How do you think some of the work you have done with Alivia is helping to drive the change?
I often sit there and think about what we can do in our backyard when it’s happening a lot on a macro level with big companies merging, consolidating and launching new businesses. But I think we have to think globally and act locally. So for us, this is our region.
We truly view Alivia Care as a way for us to better leverage our resources and avoid duplicate spending. In doing so, you have a parent company and a lot of the services you develop that any business will need, like [human resources], [information technology], compliance marketing, you can spread them out more broadly to be more effective. You spend more money on care than administrative overhead. So that was part of what we wanted to do, knowing that there will always be downward pressure on reimbursement and more costs associated with finding and maintaining good staff. We are already seeing some of these staff shortages and competition for clinicians.
The other reason we wanted to do Alivia Care is that we really see opportunities among physician offices in our area, bringing PACE into this community where it didn’t exist before. We looked at where we had both interest, resources and opportunities to fill the gaps in our local care market. We really did this by thinking about where we could be a good partner with those who care for patients, either further upstream or at particular times in their illness when they could use someone to fill in their gaps.
We have tried to take a systems approach. We focus on home care. We are certainly seeing more care being propelled into the community for patients who really need it and who are costly. We wanted to include those who wanted to age independently in the community and try to avoid institutional care for as long as possible.
All of these things are really focused on caring for people who want to live better with advanced disease. More of us will live longer with advanced diseases. We saw this as a way to really build capacity and expertise that could be of use to consumers, payers, and other partners in healthcare.
How do you think the staff shortage problem might affect change in the industry, for better or for worse?
Yeah, it’s gonna be fascinating. We will all need to consider doing a lot of things to deal with some of the shortages that we are already seeing. I think using technology where it makes sense to make your clinicians more efficient should definitely be part of it. I think a lot of us must have used it during COVID, and now we’re assessing where it works well and where it doesn’t.

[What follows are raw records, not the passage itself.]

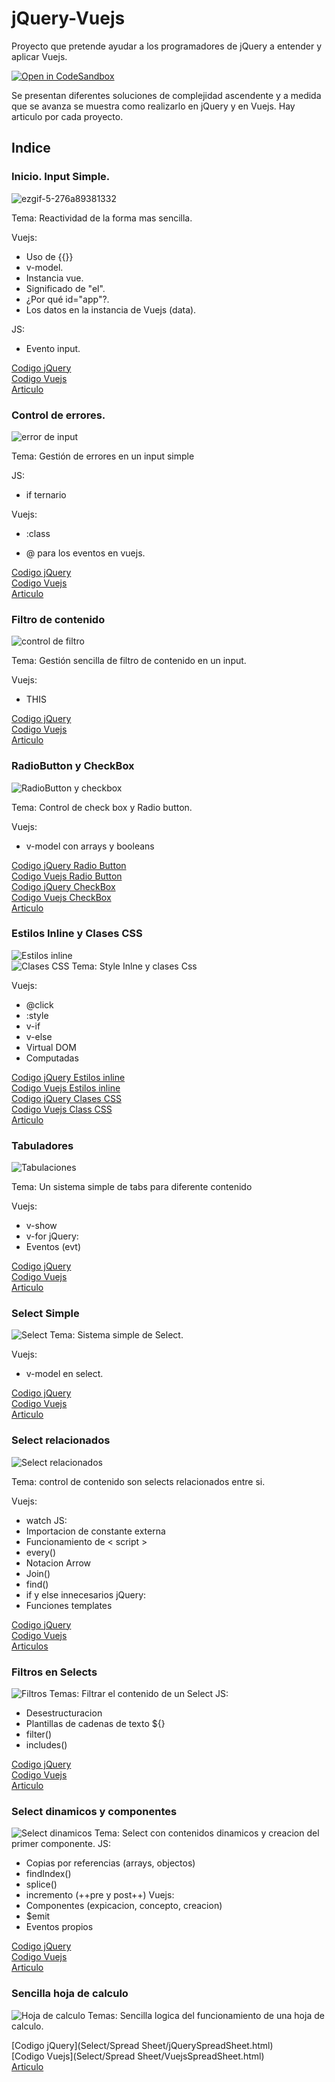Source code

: # jQuery-Vuejs
Proyecto que pretende ayudar a los programadores de jQuery a entender y aplicar Vuejs.

[![Open in CodeSandbox](https://img.shields.io/badge/Open%20in-CodeSandbox-blue?style=flat-square&logo=codesandbox)](https://githubbox.com/Gonzalo2310/jQuery-Vuejs)

Se presentan diferentes soluciones de complejidad ascendente y a medida que se avanza se muestra como realizarlo en jQuery y en Vuejs. Hay articulo por cada proyecto.

## Indice

### Inicio.  Input Simple.
  ![ezgif-5-276a89381332](imagenes/ezgif-5-276a89381332.gif)

  Tema: Reactividad de la forma mas sencilla. 

  Vuejs: 
  * Uso de {{}}  
  * v-model.   
  * Instancia vue.  
  * Significado de "el".  
  *  ¿Por qué  id="app"?.  
  * Los datos en la instancia de Vuejs (data).  

  JS:  
  * Evento input.  

  [Codigo jQuery](Input/simple/jQueryInputSimple.html)  
  [Codigo Vuejs](Input/simple/VuejsInputSimple.html)  
  [Articulo](https://comunidad.programaresunamierda.com/2020/06/vuejs-para-programadores-jquery-form.html)  

### Control de errores.
  ![error de input](imagenes/gestion-error.png)

  Tema: Gestión de errores en un input simple

  JS:  
  * if ternario  

  Vuejs:  
  * :class  
  
  * @ para los eventos en vuejs. 


  [Codigo jQuery](Input/Errores/jQueryInputErrors.html)  
  [Codigo Vuejs](Input/Errores/VuejsInputErrors.html)  
  [Articulo](https://comunidad.programaresunamierda.com/2020/06/vuejs-para-programadores-jquery-form_9.html)  

### Filtro de contenido
![control de filtro](imagenes/input-filtro.png)

  Tema: Gestión sencilla de filtro de contenido en un input.

  Vuejs:  
  * THIS  

  [Codigo jQuery](Input/filtros/jQueryInputFilter.html)  
  [Codigo Vuejs](Input/filtros/VuejsInputFilter.html)  
  [Articulo](https://comunidad.programaresunamierda.com/2020/06/vuejs-para-programadores-jquery-form_11.html)  

### RadioButton y CheckBox
![RadioButton y checkbox](imagenes/radiobutton-checkbox.png)  

  Tema: Control de check box y Radio button.

  Vuejs:
  * v-model con arrays y booleans  

  [Codigo jQuery Radio Button](ControlSimple/radiobutton/jQueryRadioButton.html)  
  [Codigo Vuejs Radio Button](ControlSimple/radiobutton/VuejsRadioButton.html)  
  [Codigo jQuery CheckBox](ControlSimple/checkbox/jQueryCheckBox.html)  
  [Codigo Vuejs CheckBox](ControlSimple/checkbox/VuejsCheckBox.html)  
  [Articulo](https://comunidad.programaresunamierda.com/2020/06/vuejs-para-programadores-jquery_12.html)  

### Estilos Inline y Clases CSS
![Estilos inline](imagenes/buttonClass.gif)  
![Clases CSS](imagenes/clasescss.gif)
  Tema: Style Inlne y clases Css

  Vuejs: 
  * @click
  * :style
  * v-if
  * v-else
  * Virtual DOM
  * Computadas  

  [Codigo jQuery Estilos inline](Button/Estilos/jQueryButtonStyle.html)  
  [Codigo Vuejs Estilos inline](Button/Estilos/VuejsButtonStyle.html)  
  [Codigo jQuery Clases CSS](Button/Clases/jQueryButtonClass.html)  
  [Codigo Vuejs Class CSS](Button/Clases/VuejsButtonClass.html)  
  [Articulo](https://comunidad.programaresunamierda.com/2020/06/vuejs-para-programadores-jquery-clases.html)  
  
  ### Tabuladores
  ![Tabulaciones](imagenes/tabulacion.gif)
  
  Tema: Un sistema simple de tabs para diferente contenido
  
  Vuejs:
  * v-show
  * v-for
  jQuery:
  * Eventos (evt)

  [Codigo jQuery](Navs/tabulacion/jQueryTabulacion.html)  
  [Codigo Vuejs](Navs/tabulacion/VuejsTabulacion.html)  
  [Articulo](https://comunidad.programaresunamierda.com/2020/06/vuejs-para-programadores-jquery_16.html)  
  
  ### Select Simple
  ![Select](imagenes/Select.gif)
  Tema: Sistema simple de Select.
  
  Vuejs: 
  * v-model en select.
  
  [Codigo jQuery](Select/Simple/jQuerySelectSimple.html)  
  [Codigo Vuejs](Select/Simple/VuejsSelectSimple.html)  
  [Articulo](https://comunidad.programaresunamierda.com/2020/06/vuejs-para-programadores-jquery-select.html)  
  
  ### Select relacionados
  ![Select relacionados](imagenes/Select-relacionados.gif)
  
  Tema: control de contenido son selects relacionados entre si.
  
  Vuejs:
  * watch
  JS:
  * Importacion de constante externa
  * Funcionamiento de < script >
  * every()
  * Notacion Arrow
  * Join()
  * find()
  * if y else innecesarios
  jQuery:
  * Funciones templates
  
  [Codigo jQuery](Select/Relacionados/jQuerySelectRelacionados.html)  
  [Codigo Vuejs](Select/Relacionados/VuejsSelectRelacionados.html)  
  [Articulos](https://comunidad.programaresunamierda.com/2020/06/vuejs-para-programadores-jquery-selects.html)  
  
  ### Filtros en Selects
  ![Filtros](imagenes/select-filtro.gif)
  Temas: Filtrar el contenido de un Select
  JS: 
  * Desestructuracion
  * Plantillas de cadenas de texto ${}
  * filter()
  * includes()
  
  [Codigo jQuery](Select/Filtro/jQuerySelectFiltro.html)  
  [Codigo Vuejs](Select/Filtro/VuejsSelectFiltro.html)  
  [Articulo](https://comunidad.programaresunamierda.com/2020/06/vuejs-para-programadores-jquery-selects_19.html)  
  
  ### Select dinamicos y componentes
  ![Select dinamicos](imagenes/dinamico.gif)
  Tema: Select con contenidos dinamicos y creacion del primer componente.
  JS:
  * Copias por referencias (arrays, objectos)
  * findIndex()
  * splice()
  * incremento (++pre y post++)
  Vuejs:
  * Componentes (expicacion, concepto, creacion)
  * $emit
  * Eventos propios
  
  [Codigo jQuery](Select/Dinamico/jQuerySelectDinamico.html)  
  [Codigo Vuejs](Select/Dinamico/VuejsSelectDinamico.html)  
  [Articulo](https://comunidad.programaresunamierda.com/2020/06/vuejs-para-programadores-jquery-selects_22.html)  
  
  ### Sencilla hoja de calculo
  ![Hoja de calculo](imagenes/spreadsheet.gif)
  Temas: Sencilla logica del funcionamiento de una hoja de calculo.
  
  [Codigo jQuery](Select/Spread Sheet/jQuerySpreadSheet.html)  
  [Codigo Vuejs](Select/Spread Sheet/VuejsSpreadSheet.html)  
  [Articulo](https://comunidad.programaresunamierda.com/2020/06/vuejs-para-programadores-jquery-una.html)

I also think the ability to ensure that your internal structure and workflows allow everyone to practice at the top of their license is really going to be important. It is not just compensation. You have to look at things like your electronic health records, so your clinicians have to spend an inordinate amount of time using them. It is not user friendly. This is a factor in staff loss sometimes or a feeling of burnout because they see patients and then have to spend hours documenting. It’s all of these things together. It’s not just about better marketing and better wages. There are also other considerations on what you can do to really make sure that you are using the talent you get as effectively as possible.
I know there are national initiatives to really pave the way for nursing schools and certified palliative care physicians and geriatricians, but it will take years. In the short term, I think most of us need to raise wages and then we’re really looking to keep people once we get them by making sure we don’t make their lives difficult. We also need to use them effectively indoors, as they are scarce resources. This includes people like the technicians who support our clinicians. There is a lot of demand for them.